#### Supplied records:

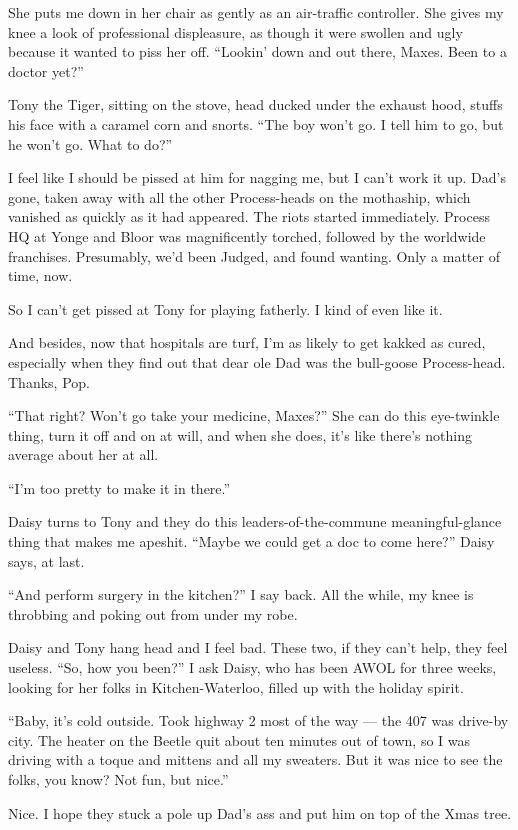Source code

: She puts me down in her chair as gently as an air-traffic
controller. She gives my knee a look of professional displeasure,
as though it were swollen and ugly because it wanted to piss her
off. ``Lookin' down and out there, Maxes. Been to a doctor yet?''

Tony the Tiger, sitting on the stove, head ducked under the exhaust
hood, stuffs his face with a caramel corn and snorts.
``The boy won't go. I tell him to go, but he won't go. What to do?''

I feel like I should be pissed at him for nagging me, but I can't
work it up. Dad's gone, taken away with all the other Process-heads
on the mothaship, which vanished as quickly as it had appeared. The
riots started immediately. Process HQ at Yonge and Bloor was
magnificently torched, followed by the worldwide franchises.
Presumably, we'd been Judged, and found wanting. Only a matter of
time, now.

So I can't get pissed at Tony for playing fatherly. I kind of even
like it.

And besides, now that hospitals are turf, I'm as likely to get
kakked as cured, especially when they find out that dear ole Dad
was the bull-goose Process-head. Thanks, Pop.

``That right? Won't go take your medicine, Maxes?'' She can do this
eye-twinkle thing, turn it off and on at will, and when she does,
it's like there's nothing average about her at all.

``I'm too pretty to make it in there.''

Daisy turns to Tony and they do this leaders-of-the-commune
meaningful-glance thing that makes me apeshit.
``Maybe we could get a doc to come here?'' Daisy says, at last.

``And perform surgery in the kitchen?'' I say back. All the while,
my knee is throbbing and poking out from under my robe.

Daisy and Tony hang head and I feel bad. These two, if they can't
help, they feel useless. ``So, how you been?'' I ask Daisy, who has
been AWOL for three weeks, looking for her folks in
Kitchen-Waterloo, filled up with the holiday spirit.

``Baby, it's cold outside. Took highway 2 most of the way --- the 407 was 
drive-by city. The heater on the Beetle quit about ten minutes out of town, so 
I was driving with a toque and mittens and all my sweaters. But it was nice to 
see the folks, you know? Not fun, but nice.''

Nice. I hope they stuck a pole up Dad's ass and put him on top of
the Xmas tree.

#### Your goal:
Show all lines in the preceding material that have "Maxes" in them.

#### Result for this task:
off. ``Lookin' down and out there, Maxes. Been to a doctor yet?''
``That right? Won't go take your medicine, Maxes?'' She can do this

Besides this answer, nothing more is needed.